Dozens of journalists, academics and citizens will gather in a grand marble hall today to watch a frail 80-year-old man for any sign of capitulation to age or ill-health -- aware that the looming battle to succeed him is likely to split the nation in two.
It sounds like a scene from some bygone European monarchy. But the court in question is the US Supreme Court, the gleaming white temple that sits alongside Congress on Washington's Capitol Hill.
And the ailing patriarch under scrutiny is William Rehnquist, the chief justice for the past 19 years, who rules over the court from its central reclining leather chair, his black robe striped in regal gold.
Every Monday morning, the great square chamber fills with a hushed and reverent crowd to hear the latest rulings handed down from what is probably the most powerful law court in the world. It makes literally life-and-death decisions about execution or abortion, stem-cell research or guns -- just about every issue that divides Americans.
But the crowd is also there in anticipation of a historic retirement announcement that will bring to an end the longest period of judicial stability since the 19th century and set Republican against Democrat, devout against secular, "red" against "blue" America.
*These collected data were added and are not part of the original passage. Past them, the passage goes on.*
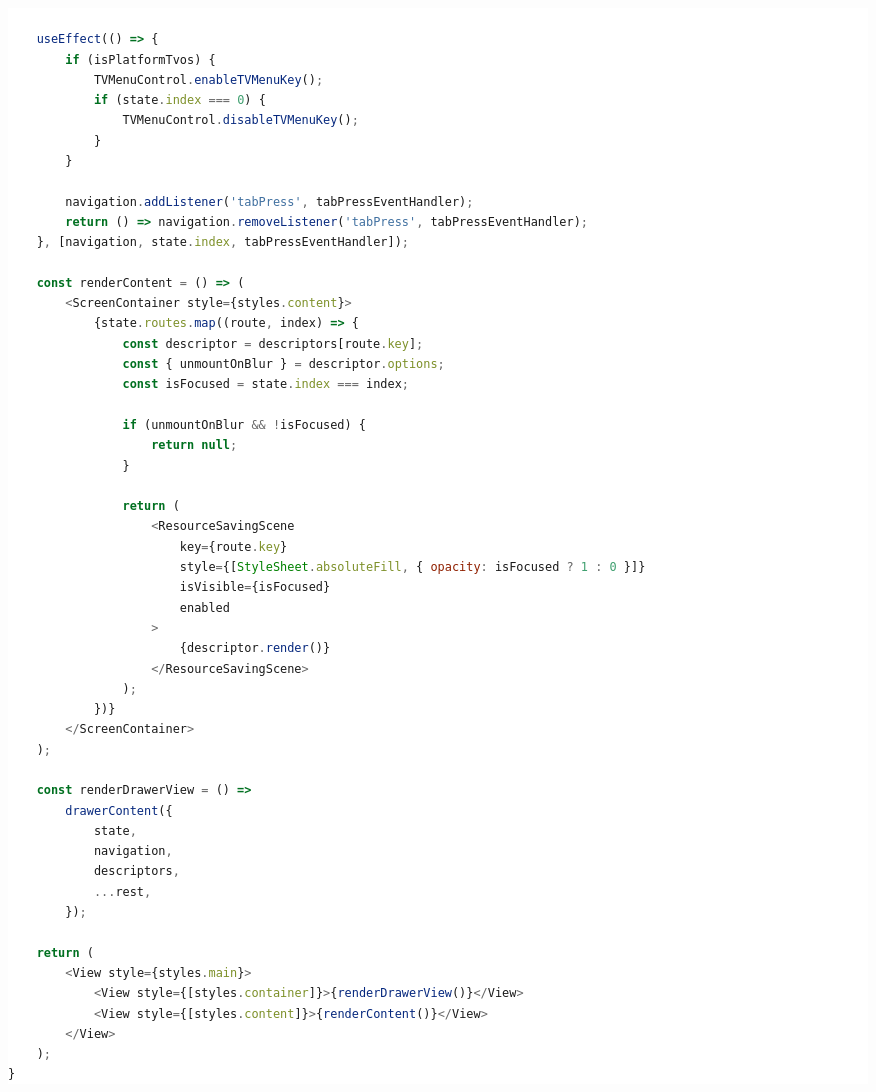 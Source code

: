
 ```javascript

    useEffect(() => {
        if (isPlatformTvos) {
            TVMenuControl.enableTVMenuKey();
            if (state.index === 0) {
                TVMenuControl.disableTVMenuKey();
            }
        }

        navigation.addListener('tabPress', tabPressEventHandler);
        return () => navigation.removeListener('tabPress', tabPressEventHandler);
    }, [navigation, state.index, tabPressEventHandler]);

    const renderContent = () => (
        <ScreenContainer style={styles.content}>
            {state.routes.map((route, index) => {
                const descriptor = descriptors[route.key];
                const { unmountOnBlur } = descriptor.options;
                const isFocused = state.index === index;

                if (unmountOnBlur && !isFocused) {
                    return null;
                }

                return (
                    <ResourceSavingScene
                        key={route.key}
                        style={[StyleSheet.absoluteFill, { opacity: isFocused ? 1 : 0 }]}
                        isVisible={isFocused}
                        enabled
                    >
                        {descriptor.render()}
                    </ResourceSavingScene>
                );
            })}
        </ScreenContainer>
    );

    const renderDrawerView = () =>
        drawerContent({
            state,
            navigation,
            descriptors,
            ...rest,
        });

    return (
        <View style={styles.main}>
            <View style={[styles.container]}>{renderDrawerView()}</View>
            <View style={[styles.content]}>{renderContent()}</View>
        </View>
    );
}
```


  [ROUTES.HOME]: ScreenHome,
  [ROUTES.CAROUSELS]: ScreenCarousels,
  [ROUTES.DETAILS]: ScreenDetails,
  [ROUTES.MODAL]: ScreenModal, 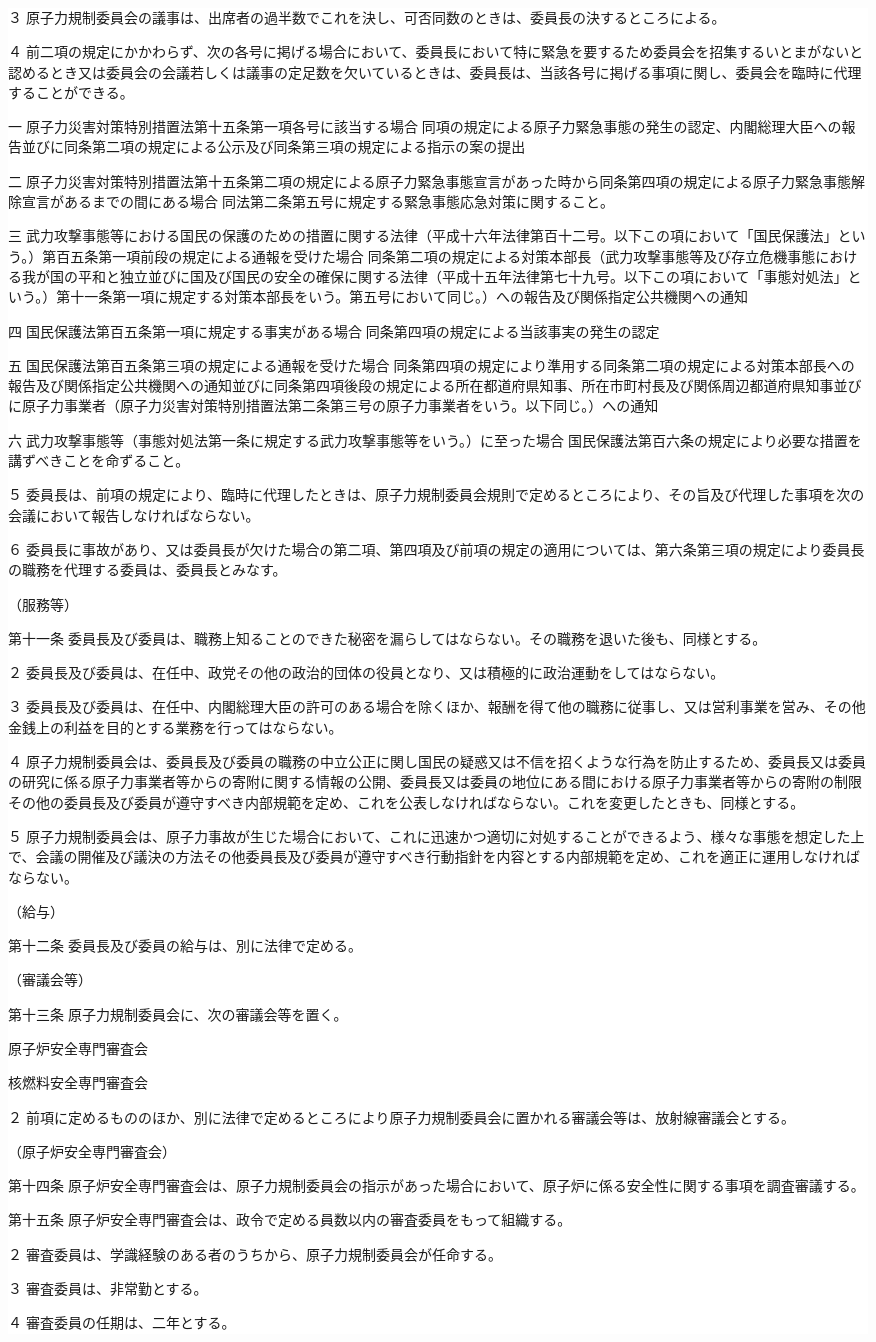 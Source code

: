 ３ 原子力規制委員会の議事は、出席者の過半数でこれを決し、可否同数のときは、委員長の決するところによる。

４ 前二項の規定にかかわらず、次の各号に掲げる場合において、委員長において特に緊急を要するため委員会を招集するいとまがないと認めるとき又は委員会の会議若しくは議事の定足数を欠いているときは、委員長は、当該各号に掲げる事項に関し、委員会を臨時に代理することができる。

一 原子力災害対策特別措置法第十五条第一項各号に該当する場合 同項の規定による原子力緊急事態の発生の認定、内閣総理大臣への報告並びに同条第二項の規定による公示及び同条第三項の規定による指示の案の提出

二 原子力災害対策特別措置法第十五条第二項の規定による原子力緊急事態宣言があった時から同条第四項の規定による原子力緊急事態解除宣言があるまでの間にある場合 同法第二条第五号に規定する緊急事態応急対策に関すること。

三 武力攻撃事態等における国民の保護のための措置に関する法律（平成十六年法律第百十二号。以下この項において「国民保護法」という。）第百五条第一項前段の規定による通報を受けた場合 同条第二項の規定による対策本部長（武力攻撃事態等及び存立危機事態における我が国の平和と独立並びに国及び国民の安全の確保に関する法律（平成十五年法律第七十九号。以下この項において「事態対処法」という。）第十一条第一項に規定する対策本部長をいう。第五号において同じ。）への報告及び関係指定公共機関への通知

四 国民保護法第百五条第一項に規定する事実がある場合 同条第四項の規定による当該事実の発生の認定

五 国民保護法第百五条第三項の規定による通報を受けた場合 同条第四項の規定により準用する同条第二項の規定による対策本部長への報告及び関係指定公共機関への通知並びに同条第四項後段の規定による所在都道府県知事、所在市町村長及び関係周辺都道府県知事並びに原子力事業者（原子力災害対策特別措置法第二条第三号の原子力事業者をいう。以下同じ。）への通知

六 武力攻撃事態等（事態対処法第一条に規定する武力攻撃事態等をいう。）に至った場合 国民保護法第百六条の規定により必要な措置を講ずべきことを命ずること。

５ 委員長は、前項の規定により、臨時に代理したときは、原子力規制委員会規則で定めるところにより、その旨及び代理した事項を次の会議において報告しなければならない。

６ 委員長に事故があり、又は委員長が欠けた場合の第二項、第四項及び前項の規定の適用については、第六条第三項の規定により委員長の職務を代理する委員は、委員長とみなす。

（服務等）

第十一条 委員長及び委員は、職務上知ることのできた秘密を漏らしてはならない。その職務を退いた後も、同様とする。

２ 委員長及び委員は、在任中、政党その他の政治的団体の役員となり、又は積極的に政治運動をしてはならない。

３ 委員長及び委員は、在任中、内閣総理大臣の許可のある場合を除くほか、報酬を得て他の職務に従事し、又は営利事業を営み、その他金銭上の利益を目的とする業務を行ってはならない。

４ 原子力規制委員会は、委員長及び委員の職務の中立公正に関し国民の疑惑又は不信を招くような行為を防止するため、委員長又は委員の研究に係る原子力事業者等からの寄附に関する情報の公開、委員長又は委員の地位にある間における原子力事業者等からの寄附の制限その他の委員長及び委員が遵守すべき内部規範を定め、これを公表しなければならない。これを変更したときも、同様とする。

５ 原子力規制委員会は、原子力事故が生じた場合において、これに迅速かつ適切に対処することができるよう、様々な事態を想定した上で、会議の開催及び議決の方法その他委員長及び委員が遵守すべき行動指針を内容とする内部規範を定め、これを適正に運用しなければならない。

（給与）

第十二条 委員長及び委員の給与は、別に法律で定める。

（審議会等）

第十三条 原子力規制委員会に、次の審議会等を置く。

原子炉安全専門審査会

核燃料安全専門審査会

２ 前項に定めるもののほか、別に法律で定めるところにより原子力規制委員会に置かれる審議会等は、放射線審議会とする。

（原子炉安全専門審査会）

第十四条 原子炉安全専門審査会は、原子力規制委員会の指示があった場合において、原子炉に係る安全性に関する事項を調査審議する。

第十五条 原子炉安全専門審査会は、政令で定める員数以内の審査委員をもって組織する。

２ 審査委員は、学識経験のある者のうちから、原子力規制委員会が任命する。

３ 審査委員は、非常勤とする。

４ 審査委員の任期は、二年とする。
The judicial death watch is primarily on Rehnquist, who has been struggling with thyroid cancer since last October, and barely had the strength in January to swear in President George W. Bush for his second presidential term.
However, the nine-judge bench contains other men and women long past normal retirement age. When the court is called to order, they file slowly through gaps in the heavy crimson-and-gold drapes like veteran actors on the brink of their last bow.
John Paul Stevens is 85. Sandra Day O'Connor is 75 and has privately talked about stepping down. When they give up their seats, the ensuing struggle will be even more intense, because it will give Bush the opportunity to replace a liberal and a centrist Republican, respectively, with a true conservative. In a court that has voted 5-4 on some of the most contentious issues in American society, such a change would represent an earthquake.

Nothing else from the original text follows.